By: DJ Pointer, Emil Lippe, Rachel Thomas and Meiying Wu


Usually when people go to the dentist or a health professional about their teeth, fluoride comes up in conversation as the answer for keeping teeth white and preventing cavities. However, recent studies are challenging this idea.


The concept behind fluoride being a healthy mineral for teeth is starting to shift gears. Cities across the nation are voting to end fluoridation in their water systems because of its potential health risk. Even with health professionals advocating for the use of fluoride in water, state and national governments across the world are making decisions on whether the benefits of fluoride outweigh the negatives.


Let’s look at the city of Alexandria, Indiana.
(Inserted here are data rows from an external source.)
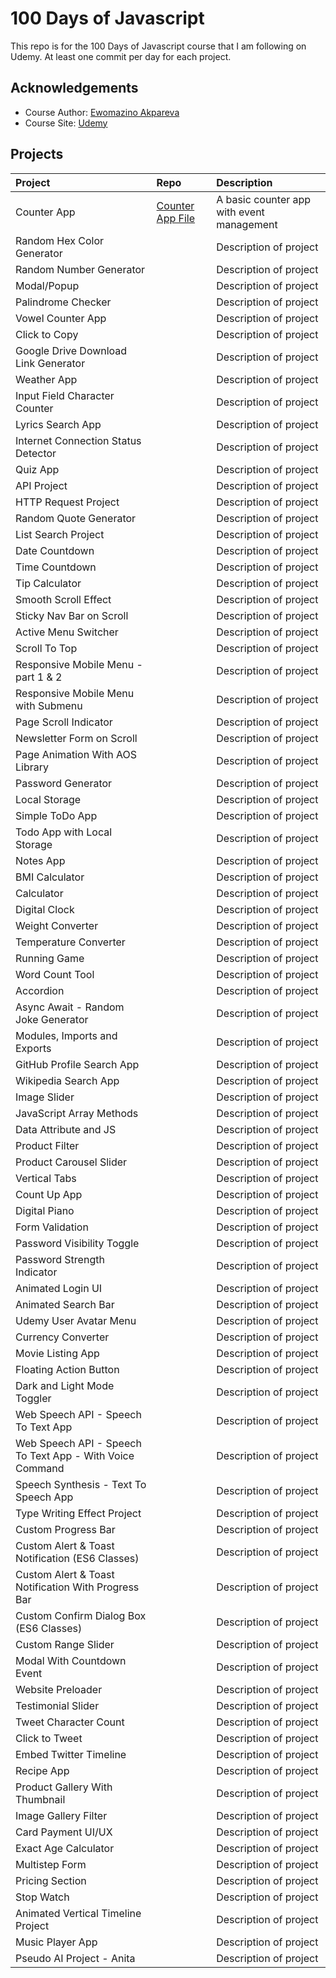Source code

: 
# 100 Days of Javascript

This repo is for the 100 Days of Javascript course that I am following on Udemy. At least one commit per day for each project.
## Acknowledgements

 - Course Author: [Ewomazino Akpareva](https://zinotrustacademy.com/)
 - Course Site: [Udemy](https://www.udemy.com/)
 
 
## Projects

| Project | Repo     | Description                |
| :-------- | :------- | :------------------------- |
| Counter App | [Counter App File](https://github.com/AJFree458/100-days-javascript/tree/main/Counter-app) | A basic counter app with event management |
| Random Hex Color Generator | []() | Description of project |
| Random Number Generator | []() | Description of project |
| Modal/Popup | []() | Description of project |
| Palindrome Checker | []() | Description of project |
| Vowel Counter App | []() | Description of project |
| Click to Copy | []() | Description of project |
| Google Drive Download Link Generator | []() | Description of project |
| Weather App | []() | Description of project |
| Input Field Character Counter | []() | Description of project |
| Lyrics Search App | []() | Description of project |
| Internet Connection Status Detector | []() | Description of project |
| Quiz App | []() | Description of project |
| API Project | []() | Description of project |
| HTTP Request Project | []() | Description of project |
| Random Quote Generator | []() | Description of project |
| List Search Project | []() | Description of project |
| Date Countdown | []() | Description of project |
| Time Countdown | []() | Description of project |
| Tip Calculator | []() | Description of project |
| Smooth Scroll Effect | []() | Description of project |
| Sticky Nav Bar on Scroll | []() | Description of project |
| Active Menu Switcher | []() | Description of project |
| Scroll To Top | []() | Description of project |
| Responsive Mobile Menu - part 1 & 2 | []() | Description of project |
| Responsive Mobile Menu with Submenu | []() | Description of project |
| Page Scroll Indicator | []() | Description of project |
| Newsletter Form on Scroll | []() | Description of project |
| Page Animation With AOS Library | []() | Description of project |
| Password Generator | []() | Description of project |
| Local Storage | []() | Description of project |
| Simple ToDo App | []() | Description of project |
| Todo App with Local Storage | []() | Description of project |
| Notes App | []() | Description of project |
| BMI Calculator | []() | Description of project |
| Calculator | []() | Description of project |
| Digital Clock | []() | Description of project |
| Weight Converter | []() | Description of project |
| Temperature Converter | []() | Description of project |
| Running Game | []() | Description of project |
| Word Count Tool | []() | Description of project |
| Accordion | []() | Description of project |
| Async Await - Random Joke Generator | []() | Description of project |
| Modules, Imports and Exports | []() | Description of project |
| GitHub Profile Search App | []() | Description of project |
| Wikipedia Search App | []() | Description of project |
| Image Slider | []() | Description of project |
| JavaScript Array Methods | []() | Description of project |
| Data Attribute and JS | []() | Description of project |
| Product Filter | []() | Description of project |
| Product Carousel Slider | []() | Description of project |
| Vertical Tabs | []() | Description of project |
| Count Up App | []() | Description of project |
| Digital Piano | []() | Description of project |
| Form Validation | []() | Description of project |
| Password Visibility Toggle | []() | Description of project |
| Password Strength Indicator | []() | Description of project |
| Animated Login UI | []() | Description of project |
| Animated Search Bar | []() | Description of project |
| Udemy User Avatar Menu | []() | Description of project |
| Currency Converter | []() | Description of project |
| Movie Listing App | []() | Description of project |
| Floating Action Button | []() | Description of project |
| Dark and Light Mode Toggler | []() | Description of project |
| Web Speech API - Speech To Text App | []() | Description of project |
| Web Speech API - Speech To Text App - With Voice Command | []() | Description of project |
| Speech Synthesis - Text To Speech App | []() | Description of project |
| Type Writing Effect Project | []() | Description of project |
| Custom Progress Bar | []() | Description of project |
| Custom Alert & Toast Notification (ES6 Classes) | []() | Description of project |
| Custom Alert & Toast Notification With Progress Bar | []() | Description of project |
| Custom Confirm Dialog Box (ES6 Classes) | []() | Description of project |
| Custom Range Slider | []() | Description of project |
| Modal With Countdown Event | []() | Description of project |
| Website Preloader | []() | Description of project |
| Testimonial Slider | []() | Description of project |
| Tweet Character Count | []() | Description of project |
| Click to Tweet | []() | Description of project |
| Embed Twitter Timeline | []() | Description of project |
| Recipe App | []() | Description of project |
| Product Gallery With Thumbnail | []() | Description of project |
| Image Gallery Filter | []() | Description of project |
| Card Payment UI/UX | []() | Description of project |
| Exact Age Calculator | []() | Description of project |
| Multistep Form | []() | Description of project |
| Pricing Section | []() | Description of project |
| Stop Watch | []() | Description of project |
| Animated Vertical Timeline Project | []() | Description of project |
| Music Player App | []() | Description of project |
| Pseudo AI Project - Anita | []() | Description of project |

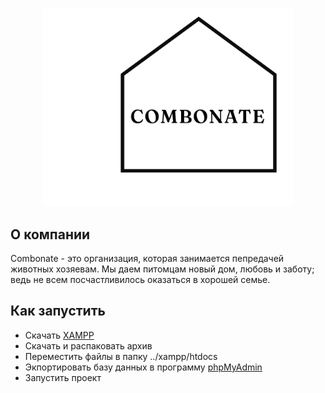 <p align="center"><img src="https://raw.githubusercontent.com/OlyaLazareva/Combonate/main/image/logo.png" width="400"></a></p>

## О компании
Combonate - это организация, которая занимается пепредачей животных хозяевам. Мы даем питомцам новый дом, любовь и заботу; ведь не всем посчастливилось оказаться в хорошей семье.

## Как запустить
- Скачать [XAMPP](https://www.apachefriends.org/ru/index.html)
- Скачать и распаковать архив
- Переместить файлы в папку ../xampp/htdocs
- Экпортировать базу данных в программу [phpMyAdmin](http://localhost/phpmyadmin/)
- Запустить проект
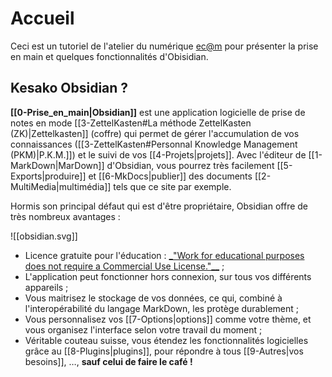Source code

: # Accueil

Ceci est un tutoriel de l'atelier du numérique [ec@m](https://www.ecmorlaix.fr) pour présenter la prise en main et quelques fonctionnalités d'Obisidian.

## Kesako Obsidian ?

**[[0-Prise_en_main|Obsidian]]** est une application logicielle de prise de notes en mode [[3-ZettelKasten#La méthode ZettelKasten (ZK)|Zettelkasten]] (coffre) qui permet de gérer l'accumulation de vos connaissances ([[3-ZettelKasten#Personnal Knowledge Management (PKM)|P.K.M.]]) et le suivi de vos [[4-Projets|projets]].
Avec l'éditeur de  [[1-MarkDown|MarDown]] d'Obsidian,  vous pourrez très facilement [[5-Exports|produire]] et [[6-MkDocs|publier]] des documents [[2-MultiMedia|multimédia]] tels que ce site par exemple.

Hormis son principal défaut qui est d'être propriétaire, Obsidian offre de très nombreux avantages :

![[obsidian.svg]]

- Licence gratuite pour l'éducation : [ _"Work for educational purposes does not require a Commercial Use License."__](https://obsidian.md/eula) ;
- L'application peut fonctionner hors connexion, sur tous vos différents appareils ;
- Vous maitrisez le stockage de vos données, ce qui, combiné à l'interopérabilité du langage MarkDown, les protège durablement ;
- Vous personnalisez vos [[7-Options|options]] comme votre thème, et vous organisez l'interface selon votre travail du moment ;
- Véritable couteau suisse, vous étendez les fonctionnalités logicielles grâce au [[8-Plugins|plugins]], pour répondre à tous [[9-Autres|vos besoins]], …, **sauf celui de faire le café !**
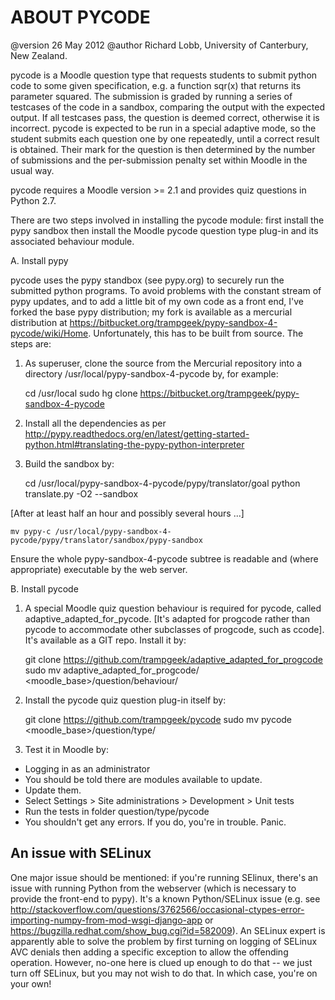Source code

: ABOUT PYCODE
============

@version 26 May 2012
@author Richard Lobb, University of Canterbury, New Zealand.

pycode is a Moodle question type that requests students to submit python code to some given specification, e.g. a function sqr(x) that returns its parameter squared. The submission is graded by running a series of testcases of the code in a sandbox, comparing the output with the expected output. If all testcases pass, the question is deemed correct, otherwise it is incorrect. pycode is expected to be run in a special adaptive mode, so the student submits each question one by one repeatedly, until a correct result is obtained. Their mark for the question is then determined by the number of submissions and the per-submission penalty set within Moodle in the usual way.

pycode requires a Moodle version >= 2.1 and provides quiz questions in Python 2.7.

There are two steps involved in installing the pycode module: first install the pypy sandbox then install the Moodle pycode question type plug-in and its associated behaviour module.

A. Install pypy

pycode uses the pypy standbox (see pypy.org) to securely run the submitted python programs. To avoid problems with the constant stream of pypy updates, and to add a little bit of my own code as a front end, I've forked the base pypy distribution; my fork is available as a mercurial distribution at  https://bitbucket.org/trampgeek/pypy-sandbox-4-pycode/wiki/Home. Unfortunately, this has to be built from source. The steps are:

1. As superuser, clone the source from the Mercurial repository into a directory /usr/local/pypy-sandbox-4-pycode by, for example:

    cd /usr/local
    sudo hg clone https://bitbucket.org/trampgeek/pypy-sandbox-4-pycode

2. Install all the dependencies as per http://pypy.readthedocs.org/en/latest/getting-started-python.html#translating-the-pypy-python-interpreter

3. Build the sandbox by:

    cd /usr/local/pypy-sandbox-4-pycode/pypy/translator/goal
    python translate.py -O2 --sandbox

 [After at least half an hour and possibly several hours ...]

    mv pypy-c /usr/local/pypy-sandbox-4-pycode/pypy/translator/sandbox/pypy-sandbox

Ensure the whole pypy-sandbox-4-pycode subtree is readable and (where appropriate) executable by the web server.

B. Install pycode

1.  A special Moodle quiz question behaviour is required for pycode, called adaptive_adapted_for_pycode. [It's adapted for progcode rather than pycode to accommodate other subclasses of progcode, such as ccode]. It's available as a GIT repo. Install it by:

    git clone https://github.com/trampgeek/adaptive_adapted_for_progcode
    sudo mv adaptive_adapted_for_progcode/ <moodle_base>/question/behaviour/

2.  Install the pycode quiz question plug-in itself by:

    git clone https://github.com/trampgeek/pycode
    sudo mv pycode <moodle_base>/question/type/

3. Test it in Moodle by:
* Logging in as an administrator
* You should be told there are modules available to update.
* Update them.
* Select Settings > Site administrations > Development > Unit tests
* Run the tests in folder question/type/pycode
* You shouldn't get any errors. If you do, you're in trouble. Panic.

An issue with SELinux
---------------------

One major issue should be mentioned: if you're running SElinux, there's an issue with running Python from the webserver (which is necessary to provide the front-end to pypy). It's a known Python/SELinux issue (e.g. see
http://stackoverflow.com/questions/3762566/occasional-ctypes-error-importing-numpy-from-mod-wsgi-django-app or https://bugzilla.redhat.com/show_bug.cgi?id=582009). An SELinux expert is apparently able to solve the problem by first turning on logging of SELinux AVC denials then adding a specific exception to allow the offending operation. However, no-one here is clued up enough to do that -- we just turn off SELinux, but you may not wish to do that. In which case, you're on your own!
This city has debated about the fluoridation of its water system for the past 20 years. In April, the city’s residents and council members rejected a proposal to continue adding fluoride to its water.


Dr. David Steele, a city council member and one of the local dentists in Alexandria, said he was shocked at the city’s decision to discontinue the use of fluoride.


“The local county newspaper ran a large column about this. This was one of the worst things that could happen to this community, and the paper even said why don't you pay attention to the professionals who know about fluoride?” Steele said.


Before the city voted to stop using fluoride, Steele said it was beneficial to the city’s water supply considering that the natural level of fluoride in the water is only about 0.2 milligrams per liter. This is below what is recommended.


In 2015, the U.S. Public Health Service announced a national recommendation that drinking water should have 0.7 milligrams per liter of fluoride in water to prevent tooth decay and cavities.


Steele said the city’s water superintendent made a personal decision to not add the fluoride in the water system because he said it was poisonous and would cause problems with the children.


The city council followed with a vote.


Steele said that the city’s decision was heavily influenced by the current mayor’s views on fluoride.


“I guess the most disappointing point is the mayor would be the one that could really call the shots about how we should do things, but the mayor refuses to do that because he does not believe in fluoride,” he said.


Alexandria is not the only city giving its residents a voice in the fluoridation debate.


The city of Healdsburg, California is the only city in its county that fluoridates its water. But residents who have been opposed to adding fluoride are worried about how much fluoride they’re ingesting.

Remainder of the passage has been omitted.